◆ PROBLEM DESCRIPTION ◆
Reproduce the entries shown below only from the line with "Here we utilize" down to the line with "in the templates", keeping both end lines and copying each one exactly.

Dataset entries:

- Opening Delimiter -

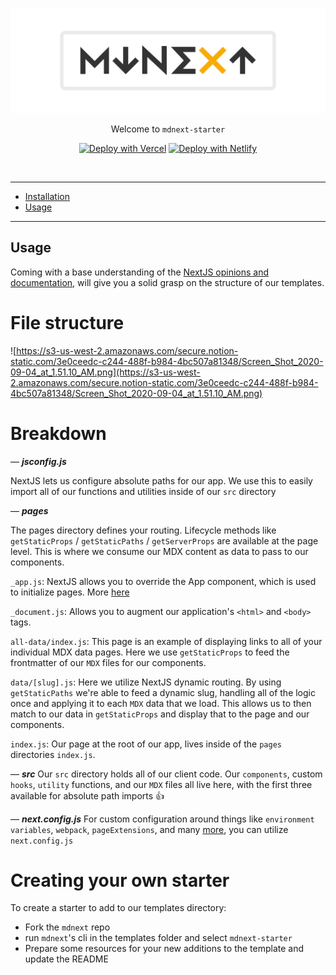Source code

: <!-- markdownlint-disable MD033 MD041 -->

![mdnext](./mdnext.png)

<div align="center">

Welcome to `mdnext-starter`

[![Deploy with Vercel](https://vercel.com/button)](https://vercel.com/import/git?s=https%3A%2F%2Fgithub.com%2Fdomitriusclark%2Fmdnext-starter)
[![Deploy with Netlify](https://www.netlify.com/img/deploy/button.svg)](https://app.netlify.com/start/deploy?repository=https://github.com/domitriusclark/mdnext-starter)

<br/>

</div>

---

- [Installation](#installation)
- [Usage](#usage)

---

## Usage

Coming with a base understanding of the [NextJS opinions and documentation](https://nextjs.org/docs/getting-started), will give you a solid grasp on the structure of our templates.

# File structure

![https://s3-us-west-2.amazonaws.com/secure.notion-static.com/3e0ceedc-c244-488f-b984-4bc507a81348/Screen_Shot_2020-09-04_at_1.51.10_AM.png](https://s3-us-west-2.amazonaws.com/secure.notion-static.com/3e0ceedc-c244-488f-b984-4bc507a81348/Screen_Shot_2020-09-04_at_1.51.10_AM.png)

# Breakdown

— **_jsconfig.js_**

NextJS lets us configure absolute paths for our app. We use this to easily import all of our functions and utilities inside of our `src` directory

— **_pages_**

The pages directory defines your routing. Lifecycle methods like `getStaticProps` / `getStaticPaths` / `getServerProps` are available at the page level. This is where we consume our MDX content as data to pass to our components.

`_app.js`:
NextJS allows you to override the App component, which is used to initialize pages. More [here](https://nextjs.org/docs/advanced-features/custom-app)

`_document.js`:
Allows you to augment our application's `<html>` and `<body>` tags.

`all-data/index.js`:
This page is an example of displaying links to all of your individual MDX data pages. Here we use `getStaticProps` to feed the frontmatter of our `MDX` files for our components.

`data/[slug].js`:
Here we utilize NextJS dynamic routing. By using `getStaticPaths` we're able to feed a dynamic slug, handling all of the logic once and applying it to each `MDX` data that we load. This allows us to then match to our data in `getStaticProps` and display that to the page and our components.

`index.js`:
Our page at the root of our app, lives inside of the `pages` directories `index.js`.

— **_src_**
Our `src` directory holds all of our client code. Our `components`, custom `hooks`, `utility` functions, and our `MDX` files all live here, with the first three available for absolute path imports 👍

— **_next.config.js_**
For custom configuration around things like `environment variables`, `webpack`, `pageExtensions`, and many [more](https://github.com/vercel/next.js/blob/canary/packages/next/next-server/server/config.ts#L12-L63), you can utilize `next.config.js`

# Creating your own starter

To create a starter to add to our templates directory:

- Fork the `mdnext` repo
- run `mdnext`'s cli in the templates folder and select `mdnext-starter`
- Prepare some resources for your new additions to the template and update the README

- Closing Delimiter -
- Opening Delimiter -

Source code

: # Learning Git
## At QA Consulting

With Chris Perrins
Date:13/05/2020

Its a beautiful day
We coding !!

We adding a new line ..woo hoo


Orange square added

- Closing Delimiter -
- Opening Delimiter -

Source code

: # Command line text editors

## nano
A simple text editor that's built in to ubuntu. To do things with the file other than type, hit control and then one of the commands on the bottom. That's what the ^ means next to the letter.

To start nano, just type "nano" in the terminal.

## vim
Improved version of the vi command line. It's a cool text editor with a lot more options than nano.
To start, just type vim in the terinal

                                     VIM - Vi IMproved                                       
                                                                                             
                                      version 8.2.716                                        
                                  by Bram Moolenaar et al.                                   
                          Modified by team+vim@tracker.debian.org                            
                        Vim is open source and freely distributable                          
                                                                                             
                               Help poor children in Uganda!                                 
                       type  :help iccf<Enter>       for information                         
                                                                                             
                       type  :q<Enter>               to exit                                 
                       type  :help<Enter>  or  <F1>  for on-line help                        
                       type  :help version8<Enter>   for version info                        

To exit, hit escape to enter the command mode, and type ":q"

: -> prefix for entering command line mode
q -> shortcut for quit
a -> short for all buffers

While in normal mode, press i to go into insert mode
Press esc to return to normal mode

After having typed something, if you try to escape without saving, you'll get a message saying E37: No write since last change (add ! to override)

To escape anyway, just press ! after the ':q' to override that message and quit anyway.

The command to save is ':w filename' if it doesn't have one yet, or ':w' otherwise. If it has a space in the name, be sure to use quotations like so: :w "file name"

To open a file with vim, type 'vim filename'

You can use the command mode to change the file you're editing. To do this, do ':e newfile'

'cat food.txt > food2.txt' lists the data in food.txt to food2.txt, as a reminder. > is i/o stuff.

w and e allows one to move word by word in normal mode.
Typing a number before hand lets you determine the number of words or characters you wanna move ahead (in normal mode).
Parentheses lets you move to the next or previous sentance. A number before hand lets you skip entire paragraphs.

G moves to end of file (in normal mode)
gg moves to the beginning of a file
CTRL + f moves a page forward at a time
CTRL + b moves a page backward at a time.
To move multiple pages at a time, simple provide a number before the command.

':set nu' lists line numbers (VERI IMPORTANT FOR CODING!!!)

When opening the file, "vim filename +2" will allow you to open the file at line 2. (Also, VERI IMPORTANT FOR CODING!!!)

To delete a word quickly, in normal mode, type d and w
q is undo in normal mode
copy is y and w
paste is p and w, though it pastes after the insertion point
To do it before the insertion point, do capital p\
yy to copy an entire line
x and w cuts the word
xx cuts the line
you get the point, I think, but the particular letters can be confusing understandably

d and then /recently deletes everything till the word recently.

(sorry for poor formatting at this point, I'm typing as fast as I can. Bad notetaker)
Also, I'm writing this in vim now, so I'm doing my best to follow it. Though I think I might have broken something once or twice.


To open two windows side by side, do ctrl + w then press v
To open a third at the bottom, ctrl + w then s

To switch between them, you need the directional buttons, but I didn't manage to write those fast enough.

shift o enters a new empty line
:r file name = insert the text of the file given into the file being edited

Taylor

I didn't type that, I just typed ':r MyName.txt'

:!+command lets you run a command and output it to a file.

- Closing Delimiter -

◆ SOLUTION FOR THIS PROBLEM ◆
Here we utilize NextJS dynamic routing. By using `getStaticPaths` we're able to feed a dynamic slug, handling all of the logic once and applying it to each `MDX` data that we load. This allows us to then match to our data in `getStaticProps` and display that to the page and our components.

`index.js`:
Our page at the root of our app, lives inside of the `pages` directories `index.js`.

— **_src_**
Our `src` directory holds all of our client code. Our `components`, custom `hooks`, `utility` functions, and our `MDX` files all live here, with the first three available for absolute path imports 👍

— **_next.config.js_**
For custom configuration around things like `environment variables`, `webpack`, `pageExtensions`, and many [more](https://github.com/vercel/next.js/blob/canary/packages/next/next-server/server/config.ts#L12-L63), you can utilize `next.config.js`

# Creating your own starter

To create a starter to add to our templates directory:

- Fork the `mdnext` repo
- run `mdnext`'s cli in the templates folder and select `mdnext-starter`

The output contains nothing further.